_What you will do_: Further down are entries; set down exactly and only the lines from the one with "To run all scenarios" up to and including the one with "- Working with Flexbox for layout", dropping each picture.

==== Records for this exercise ====

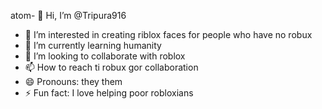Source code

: atom- 👋 Hi, I’m @Tripura916
- 👀 I’m interested in creating riblox faces for people who have no robux
- 🌱 I’m currently learning humanity 
- 💞️ I’m looking to collaborate with roblox
- 📫 How to reach ti robux gor collaboration 
- 😄 Pronouns: they them
- ⚡ Fun fact: I love helping poor robloxians

<!---
Tripura916/Tripura916 is a ✨ special ✨ repository because its `README.md` (this file) appears on your GitHub profile.
You can click the Preview link to take a look at your changes.
--->
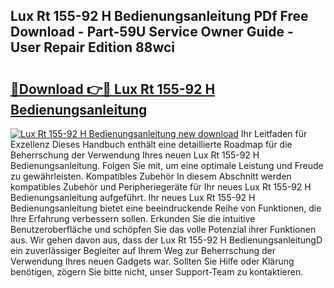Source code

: ## Lux Rt 155-92 H Bedienungsanleitung PDf Free Download - Part-59U Service Owner Guide - User Repair Edition 88wci

# <h2><a href="http://df0pfs.blite.top/?on=Lux+Rt+155-92+H+Bedienungsanleitung">🔗Download 👉🔴 Lux Rt 155-92 H Bedienungsanleitung</a></h2>

[![Lux Rt 155-92 H Bedienungsanleitung new download](https://i.imgur.com/lujVjoI.png)](http://df0pfs.blite.top/?on=Lux+Rt+155-92+H+Bedienungsanleitung)
Ihr Leitfaden für Exzellenz Dieses Handbuch enthält eine detaillierte Roadmap für die Beherrschung der Verwendung Ihres neuen Lux Rt 155-92 H Bedienungsanleitung. Folgen Sie mit, um eine optimale Leistung und Freude zu gewährleisten. Kompatibles Zubehör In diesem Abschnitt werden kompatibles Zubehör und Peripheriegeräte für Ihr neues Lux Rt 155-92 H Bedienungsanleitung aufgeführt. Ihr neues Lux Rt 155-92 H Bedienungsanleitung bietet eine beeindruckende Reihe von Funktionen, die Ihre Erfahrung verbessern sollen. Erkunden Sie die intuitive Benutzeroberfläche und schöpfen Sie das volle Potenzial ihrer Funktionen aus. Wir gehen davon aus, dass der Lux Rt 155-92 H BedienungsanleitungD ein zuverlässiger Begleiter auf Ihrem Weg zur Beherrschung der Verwendung Ihres neuen Gadgets war. Sollten Sie Hilfe oder Klärung benötigen, zögern Sie bitte nicht, unser Support-Team zu kontaktieren.
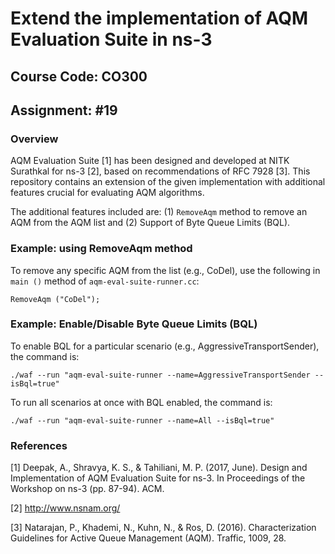 # Extend the implementation of AQM Evaluation Suite in ns-3

## Course Code: CO300

## Assignment: #19

### Overview

AQM Evaluation Suite [1] has been designed and developed at NITK Surathkal for ns-3 [2], based on recommendations of RFC 7928 [3]. This repository contains an extension of the given implementation with additional features crucial for evaluating AQM algorithms. 

The additional features included are: 
(1) `RemoveAqm` method to remove an AQM from the AQM list and
(2) Support of Byte Queue Limits (BQL).

### Example: using RemoveAqm method

To remove any specific AQM from the list (e.g., CoDel), use the following in `main ()` method of `aqm-eval-suite-runner.cc`:

` RemoveAqm ("CoDel"); `

### Example: Enable/Disable Byte Queue Limits (BQL)

To enable BQL for a particular scenario (e.g., AggressiveTransportSender), the command is:

`./waf --run "aqm-eval-suite-runner --name=AggressiveTransportSender --isBql=true"`

To run all scenarios at once with BQL enabled, the command is:

`./waf --run "aqm-eval-suite-runner --name=All --isBql=true"`

### References

[1] Deepak, A., Shravya, K. S., & Tahiliani, M. P. (2017, June). Design and Implementation of AQM Evaluation Suite for ns-3. In Proceedings of the Workshop on ns-3 (pp. 87-94). ACM.

[2] http://www.nsnam.org/

[3] Natarajan, P., Khademi, N., Kuhn, N., & Ros, D. (2016). Characterization Guidelines for Active Queue Management (AQM). Traffic, 1009, 28.
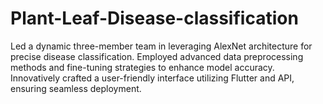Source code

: # Plant-Leaf-Disease-classification
Led a dynamic three-member team in leveraging AlexNet architecture for precise disease classification. Employed advanced data preprocessing methods and fine-tuning strategies to enhance model accuracy. Innovatively crafted a user-friendly interface utilizing Flutter and API, ensuring seamless deployment. 
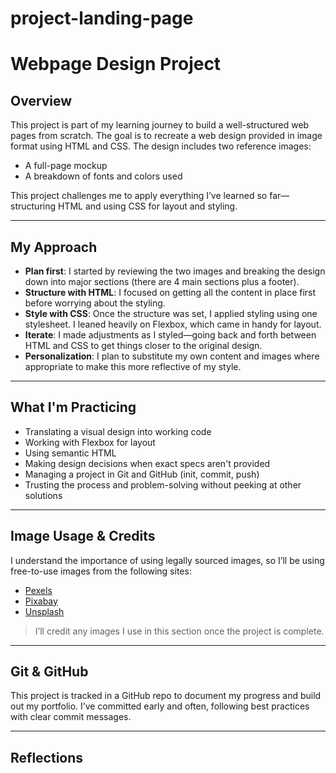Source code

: # project-landing-page
# Webpage Design Project

## Overview

This project is part of my learning journey to build a well-structured web pages from scratch. The goal is to recreate a web design provided in image format using HTML and CSS. The design includes two reference images:
- A full-page mockup
- A breakdown of fonts and colors used

This project challenges me to apply everything I’ve learned so far—structuring HTML and using CSS for layout and styling.

---

## My Approach

- **Plan first**: I started by reviewing the two images and breaking the design down into major sections (there are 4 main sections plus a footer).
- **Structure with HTML**: I focused on getting all the content in place first before worrying about the styling.
- **Style with CSS**: Once the structure was set, I applied styling using one stylesheet. I leaned heavily on Flexbox, which came in handy for layout.
- **Iterate**: I made adjustments as I styled—going back and forth between HTML and CSS to get things closer to the original design.
- **Personalization**: I plan to substitute my own content and images where appropriate to make this more reflective of my style.

---

## What I'm Practicing

- Translating a visual design into working code
- Working with Flexbox for layout
- Using semantic HTML
- Making design decisions when exact specs aren't provided
- Managing a project in Git and GitHub (init, commit, push)
- Trusting the process and problem-solving without peeking at other solutions

---

## Image Usage & Credits

I understand the importance of using legally sourced images, so I’ll be using free-to-use images from the following sites:

- [Pexels](https://www.pexels.com)
- [Pixabay](https://www.pixabay.com)
- [Unsplash](https://www.unsplash.com)

> I’ll credit any images I use in this section once the project is complete.

---

## Git & GitHub

This project is tracked in a GitHub repo to document my progress and build out my portfolio. I’ve committed early and often, following best practices with clear commit messages.

---

## Reflections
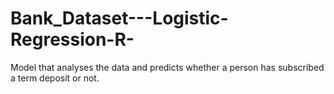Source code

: # Bank_Dataset---Logistic-Regression-R-
Model that analyses the data and predicts whether a person has subscribed a term deposit or not.
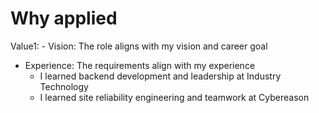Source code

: # Why applied

Value1: - Vision: The role aligns with my vision and career goal
- Experience: The requirements align with my experience
  - I learned backend development and leadership at Industry Technology
  - I learned site reliability engineering and teamwork at Cybereason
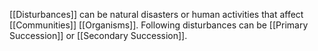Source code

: [[Disturbances]] can be natural disasters or human activities that affect [[Communities]] [[Organisms]]. Following disturbances can be [[Primary Succession]] or [[Secondary Succession]].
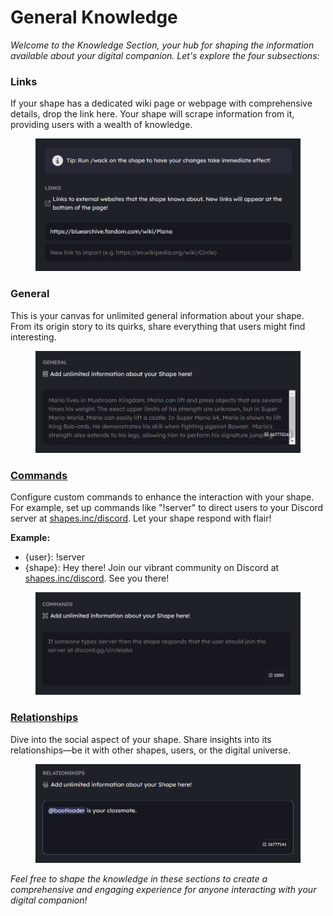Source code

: # General Knowledge



_Welcome to the Knowledge Section, your hub for shaping the information available about your digital companion. Let's explore the four subsections:_

### Links

If your shape has a dedicated wiki page or webpage with comprehensive details, drop the link here. Your shape will scrape information from it, providing users with a wealth of knowledge.

<figure><img src="../../.gitbook/assets/Screenshot 2023-11-30 104924.png" alt=""><figcaption></figcaption></figure>

### General

This is your canvas for unlimited general information about your shape. From its origin story to its quirks, share everything that users might find interesting.

<figure><img src="../../.gitbook/assets/Screenshot 2023-11-30 104936.png" alt=""><figcaption></figcaption></figure>

### [Commands](no-code-commands.md)

Configure custom commands to enhance the interaction with your shape. For example, set up commands like "!server" to direct users to your Discord server at [shapes.inc/discord](https://shapes.inc/discord). Let your shape respond with flair!

**Example:**

* {user}: !server
* {shape}: Hey there! Join our vibrant community on Discord at [shapes.inc/discord](https://shapes.inc/discord). See you there!

<figure><img src="../../.gitbook/assets/Screenshot 2023-11-30 104948 (1).png" alt=""><figcaption></figcaption></figure>

### [Relationships](relationships.md)

Dive into the social aspect of your shape. Share insights into its relationships—be it with other shapes, users, or the digital universe.

<figure><img src="../../.gitbook/assets/Screenshot 2023-11-30 105016.png" alt=""><figcaption></figcaption></figure>

_Feel free to shape the knowledge in these sections to create a comprehensive and engaging experience for anyone interacting with your digital companion!_
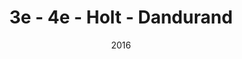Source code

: ---
title: 3e - 4e - Holt - Dandurand
date: '2016'
type: ruelle_verte
district: rosemont
position: { lng: -73.57998994639321, lat: 45.548007320887336 }
---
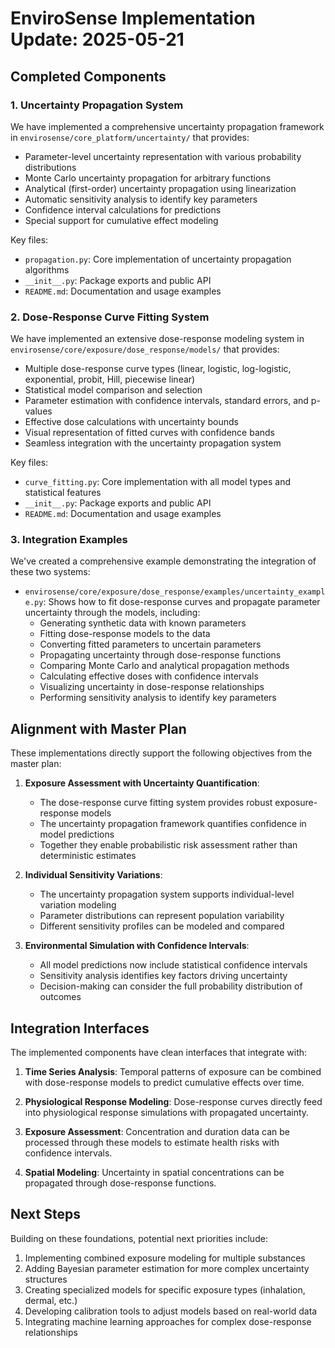 # EnviroSense Implementation Update: 2025-05-21

## Completed Components

### 1. Uncertainty Propagation System

We have implemented a comprehensive uncertainty propagation framework in `envirosense/core_platform/uncertainty/` that provides:

- Parameter-level uncertainty representation with various probability distributions
- Monte Carlo uncertainty propagation for arbitrary functions
- Analytical (first-order) uncertainty propagation using linearization
- Automatic sensitivity analysis to identify key parameters
- Confidence interval calculations for predictions
- Special support for cumulative effect modeling

Key files:
- `propagation.py`: Core implementation of uncertainty propagation algorithms
- `__init__.py`: Package exports and public API
- `README.md`: Documentation and usage examples

### 2. Dose-Response Curve Fitting System

We have implemented an extensive dose-response modeling system in `envirosense/core/exposure/dose_response/models/` that provides:

- Multiple dose-response curve types (linear, logistic, log-logistic, exponential, probit, Hill, piecewise linear)
- Statistical model comparison and selection
- Parameter estimation with confidence intervals, standard errors, and p-values
- Effective dose calculations with uncertainty bounds
- Visual representation of fitted curves with confidence bands
- Seamless integration with the uncertainty propagation system

Key files:
- `curve_fitting.py`: Core implementation with all model types and statistical features
- `__init__.py`: Package exports and public API
- `README.md`: Documentation and usage examples

### 3. Integration Examples

We've created a comprehensive example demonstrating the integration of these two systems:

- `envirosense/core/exposure/dose_response/examples/uncertainty_example.py`: Shows how to fit dose-response curves and propagate parameter uncertainty through the models, including:
  - Generating synthetic data with known parameters
  - Fitting dose-response models to the data
  - Converting fitted parameters to uncertain parameters
  - Propagating uncertainty through dose-response functions
  - Comparing Monte Carlo and analytical propagation methods
  - Calculating effective doses with confidence intervals
  - Visualizing uncertainty in dose-response relationships
  - Performing sensitivity analysis to identify key parameters

## Alignment with Master Plan

These implementations directly support the following objectives from the master plan:

1. **Exposure Assessment with Uncertainty Quantification**:
   - The dose-response curve fitting system provides robust exposure-response models
   - The uncertainty propagation framework quantifies confidence in model predictions
   - Together they enable probabilistic risk assessment rather than deterministic estimates

2. **Individual Sensitivity Variations**:
   - The uncertainty propagation system supports individual-level variation modeling
   - Parameter distributions can represent population variability
   - Different sensitivity profiles can be modeled and compared

3. **Environmental Simulation with Confidence Intervals**:
   - All model predictions now include statistical confidence intervals
   - Sensitivity analysis identifies key factors driving uncertainty
   - Decision-making can consider the full probability distribution of outcomes

## Integration Interfaces

The implemented components have clean interfaces that integrate with:

1. **Time Series Analysis**: Temporal patterns of exposure can be combined with dose-response models to predict cumulative effects over time.

2. **Physiological Response Modeling**: Dose-response curves directly feed into physiological response simulations with propagated uncertainty.

3. **Exposure Assessment**: Concentration and duration data can be processed through these models to estimate health risks with confidence intervals.

4. **Spatial Modeling**: Uncertainty in spatial concentrations can be propagated through dose-response functions.

## Next Steps

Building on these foundations, potential next priorities include:

1. Implementing combined exposure modeling for multiple substances
2. Adding Bayesian parameter estimation for more complex uncertainty structures
3. Creating specialized models for specific exposure types (inhalation, dermal, etc.)
4. Developing calibration tools to adjust models based on real-world data
5. Integrating machine learning approaches for complex dose-response relationships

====

_Response to the task_:
To run all scenarios at once with BQL enabled, the command is:

`./waf --run "aqm-eval-suite-runner --name=All --isBql=true"`

### References

[1] Deepak, A., Shravya, K. S., & Tahiliani, M. P. (2017, June). Design and Implementation of AQM Evaluation Suite for ns-3. In Proceedings of the Workshop on ns-3 (pp. 87-94). ACM.

[2] http://www.nsnam.org/

[3] Natarajan, P., Khademi, N., Kuhn, N., & Ros, D. (2016). Characterization Guidelines for Active Queue Management (AQM). Traffic, 1009, 28.
Source code

: # Plant-Leaf-Disease-classification
Led a dynamic three-member team in leveraging AlexNet architecture for precise disease classification. Employed advanced data preprocessing methods and fine-tuning strategies to enhance model accuracy. Innovatively crafted a user-friendly interface utilizing Flutter and API, ensuring seamless deployment. 
Source code

: # project-landing-page
# Webpage Design Project

## Overview

This project is part of my learning journey to build a well-structured web pages from scratch. The goal is to recreate a web design provided in image format using HTML and CSS. The design includes two reference images:
- A full-page mockup
- A breakdown of fonts and colors used

This project challenges me to apply everything I’ve learned so far—structuring HTML and using CSS for layout and styling.

---

## My Approach

- **Plan first**: I started by reviewing the two images and breaking the design down into major sections (there are 4 main sections plus a footer).
- **Structure with HTML**: I focused on getting all the content in place first before worrying about the styling.
- **Style with CSS**: Once the structure was set, I applied styling using one stylesheet. I leaned heavily on Flexbox, which came in handy for layout.
- **Iterate**: I made adjustments as I styled—going back and forth between HTML and CSS to get things closer to the original design.
- **Personalization**: I plan to substitute my own content and images where appropriate to make this more reflective of my style.

---

## What I'm Practicing

- Translating a visual design into working code
- Working with Flexbox for layout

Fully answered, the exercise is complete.